Last but not least there is the part of dissemination. The citizens must be informed of the festival through different tool of communication (posters, flyers, institutional sites of the municipality and schools, social networks etc.). This information campaign must be planned in time. To be effective, it must start at least a month before the event and intensify close to it. 

5. Good practice examples

Scarabò, Macerata, Italy

“Scarabò. A city to educate” is a festival of education held in Macerata (Italy, map) in May. The festival started in 2017 for initiative of PhD Laura Copparoni. The philosophy that inspired Scarabò is that of educating city. The main idea this festival moves from is that of a city that helps its citizens to educate themselves and develop their potential, promotes the right to learn outside and beyond formal channels throughout the lifetime, integrates the education system by becoming an educating community and that, through this care towards its own inhabitants, draws its lifeblood for a general enrichment of itself and of the society to which it gives body. The decision to placing the event in the historic centre of the town is not random. The will, above all, is to allow the educational rediscovery of spaces usually used in other ways and for other purposes, as well as to rediscover tout court some spaces forgotten by a citizenship that tends to decentralize in favour of the suburbs. It is also the case of sparsely frequented spaces, or hidden in a manner of speaking, but not less important is the intention to lead the city to pedagogically reflect on the opportunity of an urban design that will be able to outline the physical spaces as spaces in line with different educational needs.
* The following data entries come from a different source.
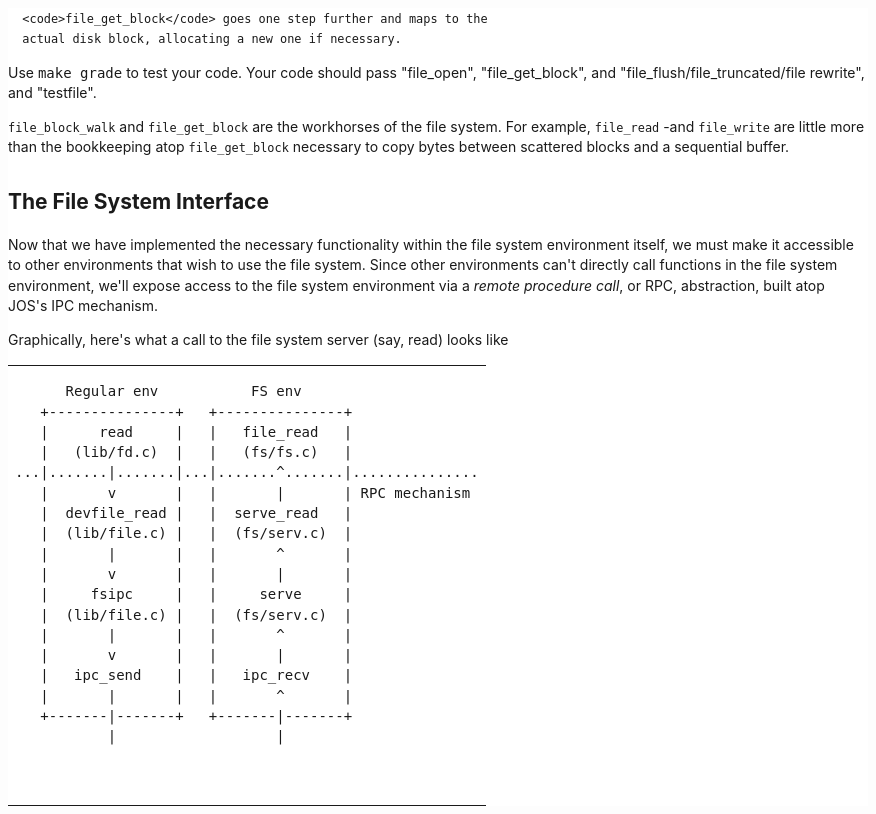       <code>file_get_block</code> goes one step further and maps to the
      actual disk block, allocating a new one if necessary.
   </p>
   <p>
      Use <kbd>make grade</kbd> to test your code.  Your code should pass
      "file_open", "file_get_block", and "file_flush/file_truncated/file rewrite", and "testfile".
   </p>
</div>
<p>
   <code>file_block_walk</code> and <code>file_get_block</code> are the
   workhorses of the file system.  For example, <code>file_read</code>
   -and <code>file_write</code> are little more than the bookkeeping atop
   <code>file_get_block</code> necessary to copy bytes between scattered
   blocks and a sequential buffer.
</p>

<h2>The File System Interface</h2>
<p>
   Now that we have implemented the necessary functionality
   within the file system environment itself,
   we must make it accessible to other environments
   that wish to use the file system.
   Since other environments can't directly call functions in the file
   system environment, we'll expose access to the file system
   environment via a <i>remote procedure call</i>, or RPC, abstraction,
   built atop JOS's IPC mechanism.
</p>
<p>
   Graphically, here's what a call to the file system server (say, read)
   looks like
</p>
<center>
   <table>
      <tr>
         <td>
            <pre>
      Regular env           FS env
   +---------------+   +---------------+
   |      read     |   |   file_read   |
   |   (lib/fd.c)  |   |   (fs/fs.c)   |
...|.......|.......|...|.......^.......|...............
   |       v       |   |       |       | RPC mechanism
   |  devfile_read |   |  serve_read   |
   |  (lib/file.c) |   |  (fs/serv.c)  |
   |       |       |   |       ^       |
   |       v       |   |       |       |
   |     fsipc     |   |     serve     |
   |  (lib/file.c) |   |  (fs/serv.c)  |
   |       |       |   |       ^       |
   |       v       |   |       |       |
   |   ipc_send    |   |   ipc_recv    |
   |       |       |   |       ^       |
   +-------|-------+   +-------|-------+
           |                   |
Scarabò proposes more than 40 workshops devoted to different target of people: children from 0 to 13 years old, families, teachers, educators and ordinary citizens. These workshops are conducted by various public and private subjects, educators, entrepreneurs, traders, grandparents, etc., and cover various topics, such as music, creative writing, reading, theatre animation, philosophy for children, drawing and painting, dance, work handicraft manual, creative recycling, etc. In addition to all of this, there are also fun and recreational activities. One import aspect is that these activities held not only in spaces inside the buildings of city center but also in squares, streets, galleries and other outside spaces of city. In this way the citizens can live the daily spaces of city in a different manner. i.e. as “theater” of educational opportunities (Figure 1).

Maker Space in China

In China, Science and Technology Week (Technological activity Week) is national Science and Technology activity initiated by the Chinese government since 2001. The third week of May is designated as Science and Technology Week every year. This initiative isn’t born like a program of community level (like Scarabò festival), it's organized by the city government, but is a great experience of informal education devoted to different target of people. In China, there are many projects devoted to enforce science and technological education and one of the privileged tool to achieve this purpose is represented by Maker Space.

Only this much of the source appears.